Rock candy is a sweet science project that lets you watch crystals grow day by day. You start by mixing lots of sugar into hot water until the water cannot hold much more sugar. As the syrup cools and sits still, sugar leaves the water and builds shiny crystals on a wooden skewer.
This project matters because it shows how solids can dissolve, move in a liquid, and form repeating crystal shapes.
Key Facts
- A common recipe is 3 cups sugar + 1 cup water to make a very sugary syrup.
- Hot water dissolves more sugar than cold water.
- A saturated solution holds as much dissolved sugar as it can at that temperature.

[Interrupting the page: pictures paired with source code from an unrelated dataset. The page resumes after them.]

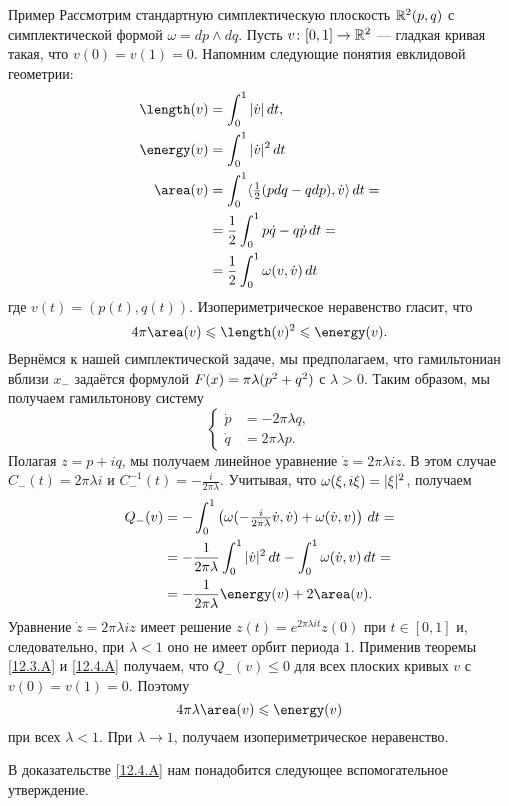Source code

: \begin{ex*}{Пример}
Рассмотрим стандартную симплектическую плоскость $\mathbb{R}^2(p, q)$ с симплектической формой $\omega = dp \wedge dq$.
Пусть $v\colon [0, 1] \to\mathbb{R}^2$ --- гладкая кривая такая, что $v(0)=v(1)=0$.
Напомним следующие понятия евклидовой геометрии: 
\begin{align*}
\length(v)&=\int_0^1|\dot v|\,\d t,
\\
\energy(v)&=\int_0^1|\dot v|^2\,\d t
\\
\area(v)&=\int_0^1\langle \tfrac12(p\d q-q\d p),\dot v\rangle\,\d t=
\\
&=\frac12\int_0^1 p\dot q-q\dot p\,\d t=
\\
&=\frac12\int_0^1\omega(v,\dot v)\,\d t
\end{align*}
где $v(t) = (p(t), q(t))$.
Изопериметрическое неравенство гласит, что
\[4\pi\area(v)\le\length(v)^2\le \energy(v).\]
Вернёмся к нашей симплектической задаче, мы предполагаем, что гамильтониан вблизи $x_-$ задаётся формулой $F(x) = \pi \lambda(p^2 \z+ q^2)$ с $\lambda > 0$.
Таким образом, мы получаем гамильтонову систему 
\[
\begin{cases}
\dot p &= -2\pi\lambda q,
\\
\dot q &= 2\pi\lambda p.
\end{cases}
\]
Полагая $z = p + iq$, мы получаем линейное уравнение $\dot z = 2\pi \lambda iz$.
В этом случае $C_-(t) = 2\pi\lambda i$ и $C_-^{-1}(t) = -\frac i{2\pi\lambda}$.
Учитывая, что $\omega(\xi,i\xi) \z= |\xi|^2$, получаем
\begin{align*}
Q_-(v)&=-\int_0^1\left(\omega(-\tfrac i{2\pi\lambda}\dot v,\dot v)+\omega(\dot v, v)\right)\,dt=
\\
&=-\frac 1{2\pi\lambda}\int_0^1|\dot v|^2\,dt-\int_0^1\omega(\dot v,v)\,dt=
\\
&=-\frac 1{2\pi\lambda}\energy(v)+2\area(v).
\end{align*}
Уравнение $\dot z = 2\pi\lambda iz$ имеет решение $z(t) = e^{2\pi\lambda it}z(0)$ при $t \in [0, 1]$ и, следовательно, при $\lambda < 1$ оно не имеет орбит периода $1$.
Применив теоремы \ref{12.3.A} и \ref{12.4.A} получаем, что $Q_-(v)\le 0$ для всех плоских кривых $v$ с $v(0) = v(1) = 0$.
Поэтому 
\[4\pi \lambda \area(v) \le \energy (v)\]
при всех $\lambda < 1$.
При $\lambda\to1$, получаем изопериметрическое неравенство.
\end{ex*}

В доказательстве \ref{12.4.A} нам понадобится следующее вспомогательное утверждение.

- Crystals grow when sugar particles leave the syrup and attach to the skewer.
- Rock candy usually needs about 7 days to grow large visible crystals.

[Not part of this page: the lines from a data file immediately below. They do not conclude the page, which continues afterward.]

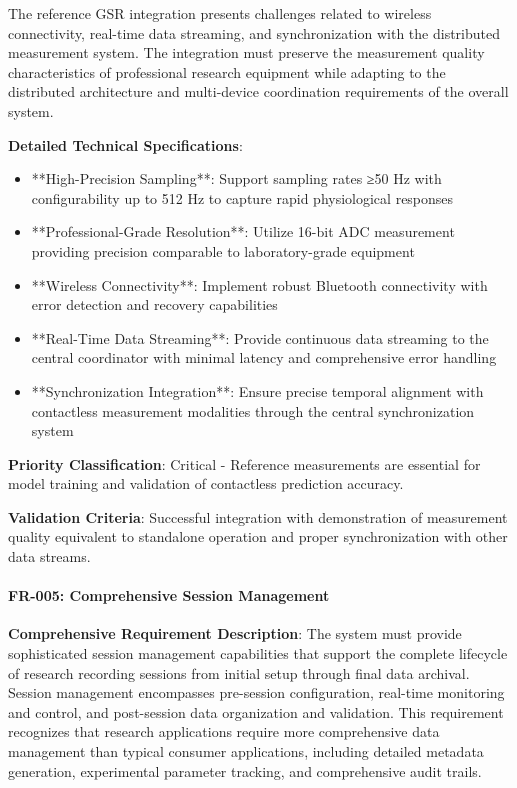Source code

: \documentclass[11pt,a4paper]{report}
\begin{document}
The reference GSR integration presents challenges related to wireless connectivity, real-time data streaming, and
synchronization with the distributed measurement system. The integration must preserve the measurement quality
characteristics of professional research equipment while adapting to the distributed architecture and multi-device
coordination requirements of the overall system.

\textbf{Detailed Technical Specifications}:

\begin{itemize}
\item **High-Precision Sampling**: Support sampling rates ≥50 Hz with configurability up to 512 Hz to capture rapid
  physiological responses
\item **Professional-Grade Resolution**: Utilize 16-bit ADC measurement providing precision comparable to laboratory-grade
  equipment
\item **Wireless Connectivity**: Implement robust Bluetooth connectivity with error detection and recovery capabilities
\item **Real-Time Data Streaming**: Provide continuous data streaming to the central coordinator with minimal latency and
  comprehensive error handling
\item **Synchronization Integration**: Ensure precise temporal alignment with contactless measurement modalities through the
  central synchronization system

\end{itemize}
\textbf{Priority Classification}: Critical - Reference measurements are essential for model training and validation of
contactless prediction accuracy.

\textbf{Validation Criteria}: Successful integration with demonstration of measurement quality equivalent to standalone
operation and proper synchronization with other data streams.

\paragraph{FR-005: Comprehensive Session Management}

\textbf{Comprehensive Requirement Description}: The system must provide sophisticated session management capabilities that
support the complete lifecycle of research recording sessions from initial setup through final data archival. Session
management encompasses pre-session configuration, real-time monitoring and control, and post-session data organization
and validation. This requirement recognizes that research applications require more comprehensive data management than
typical consumer applications, including detailed metadata generation, experimental parameter tracking, and
comprehensive audit trails.
\end{document}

- Growth time example: 1 week = 7 days = 168 hours.
Vocabulary
- Crystal
- A crystal is a solid with tiny particles arranged in a repeating pattern.
- Dissolve
- To dissolve means to mix into a liquid so the solid seems to disappear.
- Solution
- A solution is a mixture where one substance is spread evenly through another, such as sugar in water.
- Saturated
- A saturated solution has as much dissolved material as it can hold.
- Evaporation
- Evaporation is when liquid water slowly changes into water vapor and leaves the mixture.
Common Mistakes to Avoid
- Using cold water, because cold water cannot dissolve as much sugar and may make fewer crystals.
- Not adding enough sugar, because the syrup may not become saturated and crystals may grow slowly or not at all.

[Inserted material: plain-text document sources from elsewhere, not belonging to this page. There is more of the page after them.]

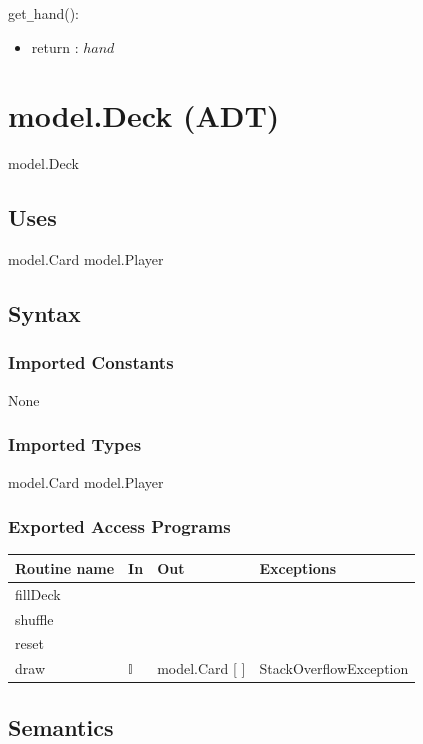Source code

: \documentclass[12pt, titlepage]{article}
\begin{document}
\noindent get\verb|_|hand():
\begin{itemize}
\item return : $hand$ 
\end{itemize}

\section* {model.Deck (ADT)}

model.Deck

\subsection* {Uses}

model.Card
model.Player

\subsection* {Syntax}

\subsubsection* {Imported Constants}

None

\subsubsection* {Imported Types}

model.Card
model.Player

\subsubsection* {Exported Access Programs}

\begin{tabular}{| l | l | l | p{5cm} |}
\hline
\textbf{Routine name} & \textbf{In} & \textbf{Out} & \textbf{Exceptions}\\
\hline
fillDeck & & &\\
\hline
shuffle & & &\\
\hline 
reset & & &\\
\hline 
draw & $\mathbb{I}$& model.Card [ ] & StackOverflowException\\
\hline 
\end{tabular}

\subsection* {Semantics}
\end{document}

- Letting the skewer touch the bottom or side of the jar, because crystals may stick to the glass instead of growing neatly on the skewer.
- Shaking or moving the jar every day, because the growing crystals are fragile and can break off before they get large.
Practice Questions
- 1 A recipe uses 3 cups of sugar for 1 cup of water. How many cups of sugar are needed for 2 cups of water?
- 2 Rock candy grows for 7 days. How many hours is that?
- 3 A student stirs sugar into hot water until no more sugar will dissolve, then lets the jar sit quietly. Explain why crystals can grow on the skewer as the syrup cools and waits.